Tomou o bonde, foi para casa. Fechou-se no quarto, atirou-se na cama. Tinha pena da mãe. Estendeu o braço, pegou o retrato no criado-mudo, falou: Minha mãe! Coitada de minha mãe!

Beijou o retrato. Que coisa, meu Deus, meu Deus do céu! Pôs o retrato no criado-mudo. Um homem que falava tanto na sua seriedade e mais isto e mais aquilo. Descendente de bandeirante, amigo do Coronel Mursa. Levantou-se. Abriu uma gaveta da cômoda. Tirou a folha de jornal. Amigo do Coronel Mursa. Espera um pouco que já te mostro. Picou a folha em pedacinhos. Jogou na latrina. Pôs a mão na chave da porta, se arrependeu: o pai podia chegar, não queria ver o pai. Aí lhe deu uma curiosidade má. A que horas ele voltaria? Passaria a noite no bordel? Abanava a cabeça. Pensou: meu pai na putaria. Não. Não era bem isso. Que coisa besta. Sorriu por dentro. Chorou. Apagou a luz, se jogou de novo na cama. Mas não dormiu. Vinha um pensamento perverso, ele expulsava com outro ainda mais perverso, e sofria. Pouco depois de meia-noite o pai chegou e Joaquim dormiu mais aliviado.

Entretanto o respeito que até então tivera pelo pai não diminuiu pelo menos exteriormente. O mal-estar que passou a sentir na presença dele aumentava até a atitude humilde, cabeça baixa, olhos no chão. Quando o juiz de paz falava nos avós bandeirantes ou na sua histórica amizade com o Coronel Mursa Joaquim no fundo sentia uma espécie de volúpia em apresentar aos seus botões o reverso da medalha. O pai falava:

- Um paulista como eu, de autêntico sangue bandeirante...

E o filho continuava com o pensamento:

... e que freqüenta bordéis baratos...

O pai acrescentava:

... amigo inseparável do Coronel Mursa...

E o filho rematava:

... e bebedor de cerveja com polaca vagabunda no colo...

Até que meses depois, no dia de Finados, vendo o pai chorar diante do túmulo da mulher, quinze anos já passados de sua morte, ele começou a compreender esse dualismo em que ele próprio cairia mais tarde.

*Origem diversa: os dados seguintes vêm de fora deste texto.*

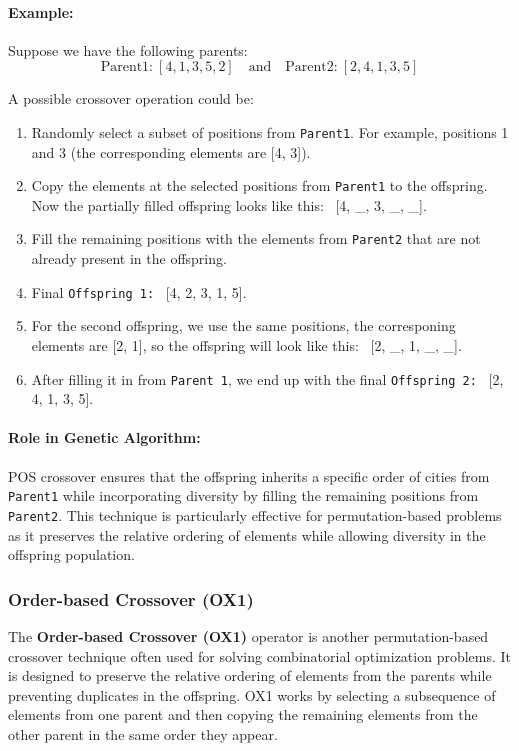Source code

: \documentclass[11pt]{article}
\begin{document}
\paragraph{Example:}

Suppose we have the following parents:
\[
\text{Parent1:} \ [4, 1, 3, 5, 2]
\quad \text{and} \quad \text{Parent2:} \ [2, 4, 1, 3, 5]
\]

A possible crossover operation could be:

\begin{enumerate}
    \item Randomly select a subset of positions from \texttt{Parent1}. For example, positions 1 and 3 (the corresponding elements are [4, 3]).
    \item Copy the elements at the selected positions from \texttt{Parent1} to the offspring. Now the partially filled offspring looks like this: \ [4, \_, 3, \_, \_].
    \item Fill the remaining positions with the elements from \texttt{Parent2} that are not already present in the offspring.
    \item Final \texttt{Offspring 1:} \ [4, 2, 3, 1, 5].
    \item For the second offspring, we use the same positions, the corresponing elements are [2, 1], so the offspring will look like this: \ [2, \_, 1, \_, \_].
    \item After filling it in from \texttt{Parent 1}, we end up with the final \texttt{Offspring 2:} \ [2, 4, 1, 3, 5].
\end{enumerate}



\paragraph{Role in Genetic Algorithm:}

POS crossover ensures that the offspring inherits a specific order of cities from \texttt{Parent1} while incorporating diversity by filling the remaining positions from \texttt{Parent2}. This technique is particularly effective for permutation-based problems as it preserves the relative ordering of elements while allowing diversity in the offspring population.

\subsubsection{Order-based Crossover (OX1)}

The \textbf{Order-based Crossover (OX1)} operator is another permutation-based crossover technique often used for solving combinatorial optimization problems. It is designed to preserve the relative ordering of elements from the parents while preventing duplicates in the offspring. OX1 works by selecting a subsequence of elements from one parent and then copying the remaining elements from the other parent in the same order they appear.
\end{document}
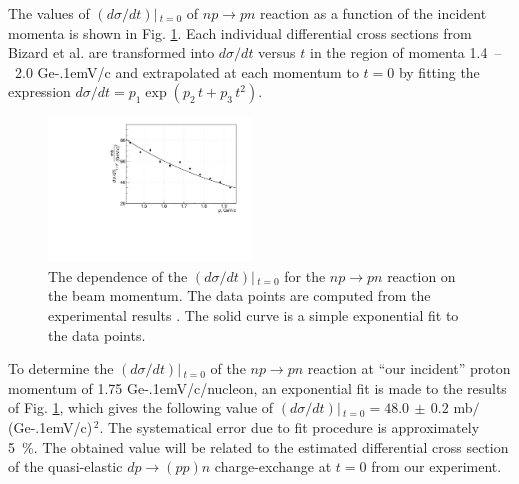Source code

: \documentclass[twocolumn,epjc3]{svjour3}
\newcommand{\np}     {\ensuremath{np \rightarrow pn}\xspace}
\newcommand{\dpchex} {\ensuremath{dp \rightarrow (pp)n}\xspace}
\newcommand{\GeVc}   {Ge\kern-.1emV/c\xspace}
\begin{document}
The values of $(d\sigma/dt)|\,_{t=0}$ of \np reaction as a function of the
incident momenta is shown in Fig. \ref{fig:npsigma}. Each individual
differential cross sections from Bizard et al. \cite{biz75} are transformed into
$d\sigma/dt$ versus $t$ in the region of momenta 1.4~--~2.0 \GeVc and
extrapolated at each momentum to $t=0$ by fitting the expression
$d\sigma/dt = p_1\exp(p_2\,t + p_3\,t^2)$. %

\begin{figure}[ht]
  \centering
  \includegraphics[width=0.48\textwidth]{np_dSigma.pdf}
  \caption{The dependence of the $(d\sigma/dt)|\,_{t=0}$ for the \np reaction on
    the beam momentum. The data points are computed from the experimental
    results \cite{biz75}. The solid curve is a simple exponential fit to the
    data points.}
  \label{fig:npsigma}
\end{figure}

To determine the $(d\sigma/dt)|\,_{t=0}$ of the \np reaction at ``our incident''
proton momentum of 1.75 \GeVc/nucleon, an exponential fit is made to the results
of Fig. \ref{fig:npsigma}, which gives the following value of
$(d\sigma/dt)|\,_{t=0} = 48.0\,\pm\,0.2$ mb$/$(\GeVc)$^{\,2}$. The systematical
error due to fit procedure is approximately 5~\%. The obtained value will be
related to the estimated differential cross section of the quasi-elastic \dpchex
charge-exchange at $t=0$ from our experiment.
\end{document}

O pai morreu com setenta e dois anos num dia de São João. E no primeiro aniversário de sua morte já foi Purezinha que colocou um ramo de cravos no túmulo e providenciou sobre a missa. Como também foi Purezinha que arranjou com o parente deputado a promoção do marido para segundo-escriturário, depois primeiro, depois chefe de seção. E assumiu discricionariamente o governo do lar, cabeça do casal, alugando a casa deixada pelo sogro, aplicando o dinheiro do seguro, economizando, comprando o palacete em que Ana Teresa nasceu, emprestando dinheiro sob hipoteca em pequenas parcelas para render juros mais altos, tudo, tudo. Purezinha, coitada. Morrer daquele jeito. Felizmente deixava uma substituta, sua filha de palavra medida e dura, gesto brusco e decidido, olhar firme, direto, autoritário.